Measures of dispersion: standard deviation (SD), standard error of the mean (SEM), Z-score, confidence interval.
Normal Distribution
Gaussian (bell-shaped)
Mean = median = mode
Stand deviation and standard error of the mean
SEM = SD/n^1/2, with n = sample size

SEM decreases as n increases
Positive skew
Positive skew:

Typically, mean > median > mode.

Asymmetry of distribution curve, with longer tail on the right.

Mode is least affected by outliers in the sample.
Negative skew
Negative skew:

Typically, mean < median < mode.

Asymmetrical distribution curve, with longer tail on the right.
Null hypothesis (H0)
Null hypothesis = hypothesis of no difference
-e.g., there is no association between the disease and the risk factor in the population.
Alternative hypothesis (H1)
Alternative hypothesis = hypothesis of some difference
-e.g., there is some association between the disease and the risk factor in the population.
Type I error (alpha)
Type 1 error = false positive error

Stating that there is an effect of difference when none actually exists, i.e., to mistakenly accept the alternative hypothesis and reject the null hypothesis.

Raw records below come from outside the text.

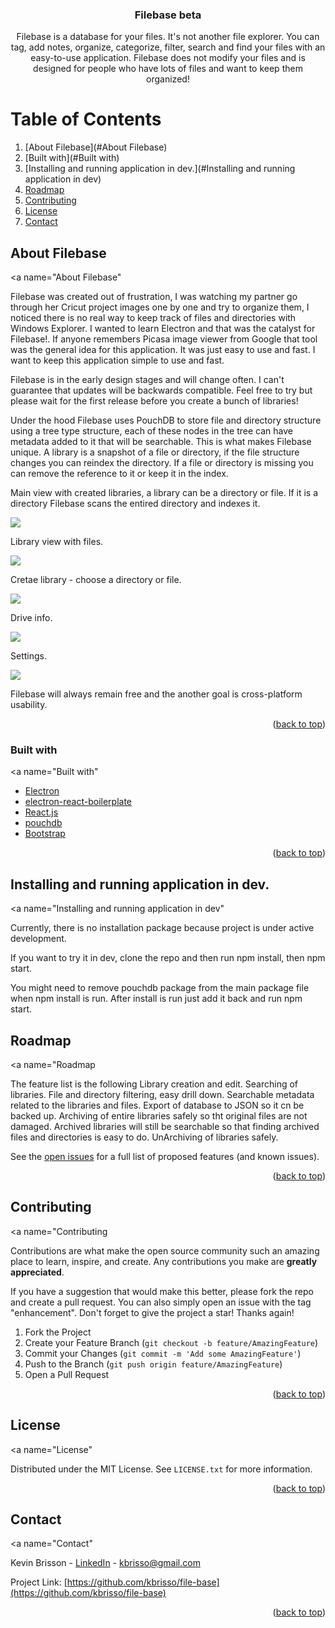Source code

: <div id="top"></div>
<h3 align="center">Filebase beta</h3>
<p align="center">
    Filebase is a database for your files. It's not another file explorer. You can tag, add notes, organize, categorize, filter, search and find your files with an easy-to-use application. Filebase does not modify your files and is designed for people who have lots of files and want to keep them organized!
    <br />   
</p>

# Table of Contents

1. [About Filebase](#About Filebase)
2. [Built with](#Built with)
3. [Installing and running application in dev.](#Installing and running application in dev)
4. [Roadmap](#Roadmap)
5. [Contributing](#Contributing)
6. [License](#License)
7. [Contact](#Contact)

## About Filebase
<a name="About Filebase"</a>

Filebase was created out of frustration, I was watching my partner go through her Cricut project images one by one and try to organize them, I noticed there is no real way to keep track of files and directories with Windows Explorer. I wanted to learn Electron and that was the catalyst for Filebase!. If anyone remembers Picasa image viewer from Google that tool was the general idea for this application. It was just easy to use and fast. I want to keep this application simple to use and fast.

Filebase is in the early design stages and will change often. I can't guarantee that updates will be backwards compatible. Feel free to try but please wait for the first release before you create a bunch of libraries!  

Under the hood Filebase uses PouchDB to store file and directory structure using a tree type structure, each of these nodes in the tree can have metadata added to it that will be searchable. This is what makes Filebase unique. A library is a snapshot of a file or directory, if the file structure changes you can reindex the directory. If a file or directory is missing you can remove the reference to it or keep it in the index. 

Main view with created libraries, a library can be a directory or file. If it is a directory Filebase scans the entired directory and indexes it.

![](C:\Projects\file-base\assets\github-images\main.jpg)

Library view with files.

![](C:\Projects\file-base\assets\github-images\library-view.jpg)

Cretae library - choose a directory or file.

![](C:\Projects\file-base\assets\github-images\create-library.jpg)

Drive info.

![](C:\Projects\file-base\assets\github-images\drive-info.jpg)

Settings.

![](C:\Projects\file-base\assets\github-images\settings.jpg)

Filebase will always remain free and the another goal is cross-platform usability.

<p align="right">(<a href="#top">back to top</a>)</p>

### Built with
<a name="Built with"</a>
* [Electron](https://www.electronjs.com)
* [electron-react-boilerplate](https://github.com/electron-react-boilerplate/electron-react-boilerplate)
* [React.js](https://reactjs.org/)
* [pouchdb](https://pouchdb.com/)
* [Bootstrap](https://getbootstrap.com)

<p align="right">(<a href="#top">back to top</a>)</p>

## Installing and running application in dev.
<a name="Installing and running application in dev"</a>

Currently, there is no installation package because project is under active development.

If you want to try it in dev, clone the repo and then run npm install, then npm start.

You might need to remove pouchdb package from the main package file when npm install is run. After install is run just add it back and run npm start.

## Roadmap
<a name="Roadmap</a>

The feature list is the following
Library creation and edit.
Searching of libraries.
File and directory filtering, easy drill down.
Searchable metadata related to the libraries and files.
Export of database to JSON so it cn be backed up.
Archiving of entire libraries safely so tht original files are not damaged.
Archived libraries will still be searchable so that finding archived files and directories is easy to do.
UnArchiving of libraries safely.

See the [open issues](https://github.com/kbrisso/file-base/issues) for a full list of proposed features (and known issues).

<p align="right">(<a href="#top">back to top</a>)</p>

## Contributing
<a name="Contributing</a>

Contributions are what make the open source community such an amazing place to learn, inspire, and create. Any contributions you make are **greatly appreciated**.

If you have a suggestion that would make this better, please fork the repo and create a pull request. You can also simply open an issue with the tag "enhancement".
Don't forget to give the project a star! Thanks again!

1. Fork the Project
2. Create your Feature Branch (`git checkout -b feature/AmazingFeature`)
3. Commit your Changes (`git commit -m 'Add some AmazingFeature'`)
4. Push to the Branch (`git push origin feature/AmazingFeature`)
5. Open a Pull Request

<p align="right">(<a href="#top">back to top</a>)</p>

## License
<a name="License"</a>

Distributed under the MIT License. See `LICENSE.txt` for more information.

<p align="right">(<a href="#top">back to top</a>)</p>

## Contact
<a name="Contact"</a>

Kevin Brisson - [LinkedIn](https://www.linkedin.com/in/kevin-brisson-918445185/) - kbrisso@gmail.com

Project Link: [https://github.com/kbrisso/file-base](https://github.com/kbrisso/file-base)

<p align="right">(<a href="#top">back to top</a>)</p>





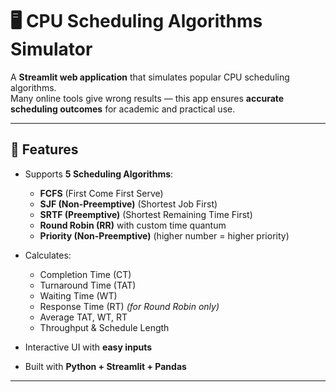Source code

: # 🖥️ CPU Scheduling Algorithms Simulator

A **Streamlit web application** that simulates popular CPU scheduling algorithms.  
Many online tools give wrong results — this app ensures **accurate scheduling outcomes** for academic and practical use.

---

## 🚀 Features

- Supports **5 Scheduling Algorithms**:
  - **FCFS** (First Come First Serve)
  - **SJF (Non-Preemptive)** (Shortest Job First)
  - **SRTF (Preemptive)** (Shortest Remaining Time First)
  - **Round Robin (RR)** with custom time quantum
  - **Priority (Non-Preemptive)** (higher number = higher priority)

- Calculates:
  - Completion Time (CT)
  - Turnaround Time (TAT)
  - Waiting Time (WT)
  - Response Time (RT) *(for Round Robin only)*
  - Average TAT, WT, RT
  - Throughput & Schedule Length

- Interactive UI with **easy inputs**
- Built with **Python + Streamlit + Pandas**

---
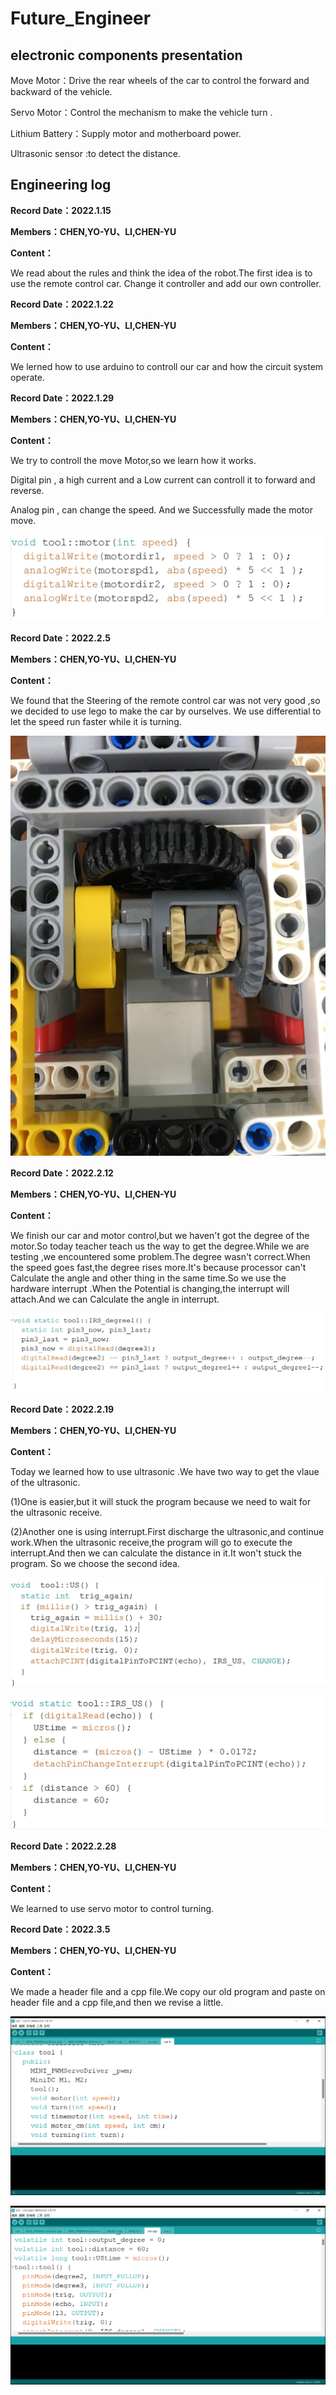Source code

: # Future_Engineer

## electronic components presentation
Move Motor：Drive the rear wheels of the car to control the forward and backward of the vehicle.

Servo Motor：Control the mechanism to make the vehicle turn .

Lithium Battery：Supply motor and motherboard power.

Ultrasonic sensor :to detect the distance.

## Engineering log

**Record Date：2022.1.15**

**Members：CHEN,YO-YU、LI,CHEN-YU**

**Content：**

We read about the rules and think the idea of the robot.The first idea is to use the remote control car.
Change it controller and add our own controller.


**Record Date：2022.1.22**

**Members：CHEN,YO-YU、LI,CHEN-YU**

**Content：**

We lerned how to use arduino to controll our car and how the circuit system operate.

**Record Date：2022.1.29**

**Members：CHEN,YO-YU、LI,CHEN-YU**

**Content：**

We try to controll the move Motor,so we learn how it works.

Digital pin , a high current and a Low current can controll it to forward and reverse.

Analog pin , can change the speed. And we Successfully made the motor move.

![image](https://github.com/yy0106yy/Future_Engineer/blob/main/photos/motor%20code.jpg)

**Record Date：2022.2.5**

**Members：CHEN,YO-YU、LI,CHEN-YU**

**Content：**

We found that the Steering of the remote control car was not very good ,so we decided to use lego to make the car by ourselves.
We use differential to let the speed run faster while it is turning.

![image](https://github.com/yy0106yy/Future_Engineer/blob/main/photos/differential.JPG)

**Record Date：2022.2.12**

**Members：CHEN,YO-YU、LI,CHEN-YU**

**Content：**

We finish our car and motor control,but we haven't got the degree of the motor.So today teacher teach us the way to get the degree.While we are testing ,we encountered some problem.The degree wasn't correct.When the speed goes fast,the degree rises more.It's because processor can't Calculate the angle and 
other thing in the same time.So we use the hardware interrupt .When the Potential is changing,the interrupt will attach.And we can Calculate the 
angle in interrupt.

![image](https://github.com/yy0106yy/Future_Engineer/blob/main/photos/degree%20interrupt.jpg)

**Record Date：2022.2.19**

**Members：CHEN,YO-YU、LI,CHEN-YU**

**Content：**

Today we learned how to use ultrasonic .We have two way to get the vlaue of the ultrasonic.

(1)One is easier,but it will stuck the program because we need to wait for the ultrasonic receive.

(2)Another one is using interrupt.First discharge the ultrasonic,and continue work.When the ultrasonic receive,the program will go to execute the interrupt.And then  we can calculate the distance in it.It won't stuck the program. So we choose the second  idea.

![image](https://github.com/yy0106yy/Future_Engineer/blob/main/photos/US.jpg)

![image](https://github.com/yy0106yy/Future_Engineer/blob/main/photos/US%20IRS.jpg)

**Record Date：2022.2.28**

**Members：CHEN,YO-YU、LI,CHEN-YU**

**Content：**

We learned to use servo motor to control turning.

**Record Date：2022.3.5**

**Members：CHEN,YO-YU、LI,CHEN-YU**

**Content：**

We  made a header file and a cpp file.We copy our old program and paste on header file and a cpp file,and then we revise a little.

![image](https://github.com/yy0106yy/Future_Engineer/blob/main/photos/car.h.png)

![image](https://github.com/yy0106yy/Future_Engineer/blob/main/photos/car.cpp.png)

"Alpha" = You sAw a difference that did not exist, e.g., convicting an innocent man.

Alpha is the probability of making a type I error.

Rho (looks like lower case p) is judged against a preset alpha level of significance (usually under .05).

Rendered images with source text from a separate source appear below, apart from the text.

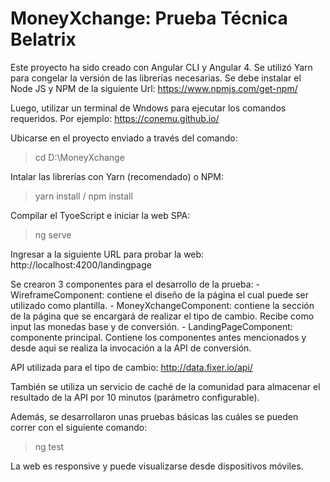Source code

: # MoneyXchange: Prueba Técnica Belatrix

Este proyecto ha sido creado con Angular CLI y Angular 4. Se utilizó Yarn para congelar la versión de las librerías necesarias.
Se debe instalar el Node JS y NPM de la siguiente Url:
https://www.npmjs.com/get-npm/

Luego, utilizar un terminal de Wndows para ejecutar los comandos requeridos. Por ejemplo:
https://conemu.github.io/

Ubicarse en el proyecto enviado a través del comando:
>cd D:\MoneyXchange

Intalar las librerías con Yarn (recomendado) o NPM:
> yarn install / npm install

Compilar el TyoeScript e iniciar la web SPA:
> ng serve

Ingresar a la siguiente URL para probar la web: 
http://localhost:4200/landingpage

Se crearon 3 componentes para el desarrollo de la prueba:
	- WireframeComponent: contiene el diseño de la página el cual puede ser utilizado como plantilla.
	- MoneyXchangeComponent: contiene la sección de la página que se encargará de realizar el tipo de cambio. 
							 Recibe como input las monedas base y de conversión.
	- LandingPageComponent: componente principal. Contiene los componentes antes mencionados y desde aqui se realiza la 								invocación a la API de conversión.
	
API utilizada para el tipo de cambio:
http://data.fixer.io/api/

También se utiliza un servicio de caché de la comunidad para almacenar el resultado de la API por 10 minutos (parámetro configurable).

Además, se desarrollaron unas pruebas básicas las cuáles se pueden correr con el siguiente comando:
> ng test

La web es responsive y puede visualizarse desde dispositivos móviles.
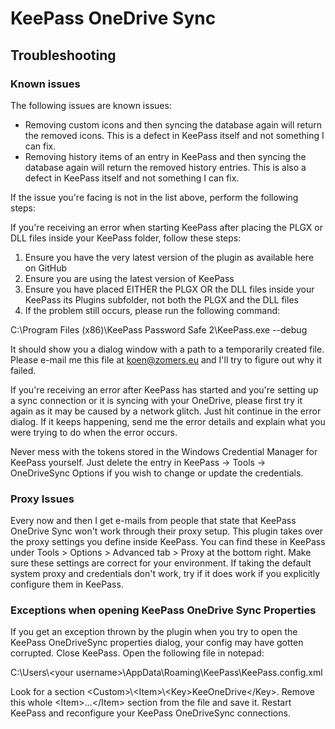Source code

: # KeePass OneDrive Sync

## Troubleshooting ##

### Known issues ###

The following issues are known issues:

- Removing custom icons and then syncing the database again will return the removed icons. This is a defect in KeePass itself and not something I can fix.
- Removing history items of an entry in KeePass and then syncing the database again will return the removed history entries. This is also a defect in KeePass itself and not something I can fix.

If the issue you're facing is not in the list above, perform the following steps:

If you're receiving an error when starting KeePass after placing the PLGX or DLL files inside your KeePass folder, follow these steps:

1. Ensure you have the very latest version of the plugin as available here on GitHub
2. Ensure you are using the latest version of KeePass
3. Ensure you have placed EITHER the PLGX OR the DLL files inside your KeePass its Plugins subfolder, not both the PLGX and the DLL files
4. If the problem still occurs, please run the following command:

C:\Program Files (x86)\KeePass Password Safe 2\KeePass.exe --debug

It should show you a dialog window with a path to a temporarily created file. Please e-mail me this file at koen@zomers.eu and I'll try to figure out why it failed.

If you're receiving an error after KeePass has started and you're setting up a sync connection or it is syncing with your OneDrive, please first try it again as it may be caused by a network glitch. Just hit continue in the error dialog. If it keeps happening, send me the error details and explain what you were trying to do when the error occurs.

Never mess with the tokens stored in the Windows Credential Manager for KeePass yourself. Just delete the entry in KeePass -> Tools -> OneDriveSync Options if you wish to change or update the credentials.

### Proxy Issues ###

Every now and then I get e-mails from people that state that KeePass OneDrive Sync won't work through their proxy setup. This plugin takes over the proxy settings you define inside KeePass. You can find these in KeePass under Tools > Options > Advanced tab > Proxy at the bottom right. Make sure these settings are correct for your environment. If taking the default system proxy and credentials don't work, try if it does work if you explicitly configure them in KeePass.

### Exceptions when opening KeePass OneDrive Sync Properties

If you get an exception thrown by the plugin when you try to open the KeePass OneDriveSync properties dialog, your config may have gotten corrupted. Close KeePass. Open the following file in notepad:

C:\Users\\\<your username>\AppData\Roaming\KeePass\KeePass.config.xml

Look for a section \<Custom>\\\<Item>\\\<Key>KeeOneDrive\</Key>. Remove this whole \<Item>...\</Item> section from the file and save it. Restart KeePass and reconfigure your KeePass OneDriveSync connections.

-If rho is under .05, there is less than a 5% chance that the data will show something that is not really there.
Type II error (beta)
Type II error = false-negative error.

-Stating that there is not an effect or difference when one does exist, i.e., to fail to reject the null hypothesis when it is in fact false.

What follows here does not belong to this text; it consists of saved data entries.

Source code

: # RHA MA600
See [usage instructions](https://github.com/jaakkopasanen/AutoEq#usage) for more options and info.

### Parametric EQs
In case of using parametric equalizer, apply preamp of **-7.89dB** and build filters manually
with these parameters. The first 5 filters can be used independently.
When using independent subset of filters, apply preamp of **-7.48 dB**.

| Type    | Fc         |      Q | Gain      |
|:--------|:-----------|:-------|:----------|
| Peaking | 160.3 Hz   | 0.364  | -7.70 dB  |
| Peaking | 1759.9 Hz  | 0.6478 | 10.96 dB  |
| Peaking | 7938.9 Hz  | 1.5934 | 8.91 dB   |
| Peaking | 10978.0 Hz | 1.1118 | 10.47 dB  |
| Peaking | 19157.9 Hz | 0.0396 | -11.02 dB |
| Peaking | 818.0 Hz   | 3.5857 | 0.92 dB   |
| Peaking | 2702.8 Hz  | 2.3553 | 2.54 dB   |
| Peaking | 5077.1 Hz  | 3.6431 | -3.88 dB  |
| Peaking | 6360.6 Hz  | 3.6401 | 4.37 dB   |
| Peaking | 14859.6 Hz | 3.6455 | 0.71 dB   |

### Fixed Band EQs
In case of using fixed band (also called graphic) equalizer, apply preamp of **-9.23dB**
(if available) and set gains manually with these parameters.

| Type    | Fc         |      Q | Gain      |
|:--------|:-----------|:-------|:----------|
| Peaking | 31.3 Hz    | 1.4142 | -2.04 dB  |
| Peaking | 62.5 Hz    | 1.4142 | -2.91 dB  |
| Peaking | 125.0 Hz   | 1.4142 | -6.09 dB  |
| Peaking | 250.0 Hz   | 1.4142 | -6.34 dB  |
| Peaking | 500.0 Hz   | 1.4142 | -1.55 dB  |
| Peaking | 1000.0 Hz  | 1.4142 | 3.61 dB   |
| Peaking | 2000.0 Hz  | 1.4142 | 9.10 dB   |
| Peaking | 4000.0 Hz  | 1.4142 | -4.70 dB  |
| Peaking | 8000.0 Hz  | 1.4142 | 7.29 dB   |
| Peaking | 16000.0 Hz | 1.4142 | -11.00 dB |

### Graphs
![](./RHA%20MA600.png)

Beta is probability of making a type II error.

"Beta = you were Blind to a difference that did exist," e.g., letting a guilty man go free.
Power (1 – beta)
Power is the probability of rejecting the null hypothesis when it is intact false, i.e., the likelihood of finding a difference if one in fact exists.

Power increases with:
-Increased sample size ("there's power in numbers")
-Increased expected effected size
-Increased precision of measurement
Meta-analysis
A meta-analysis pools data and integrates results from several similar studies to reach an overall conclusion.

It increases statistical power – i.e., increased probability of rejecting null hypothesis when it is in fact false.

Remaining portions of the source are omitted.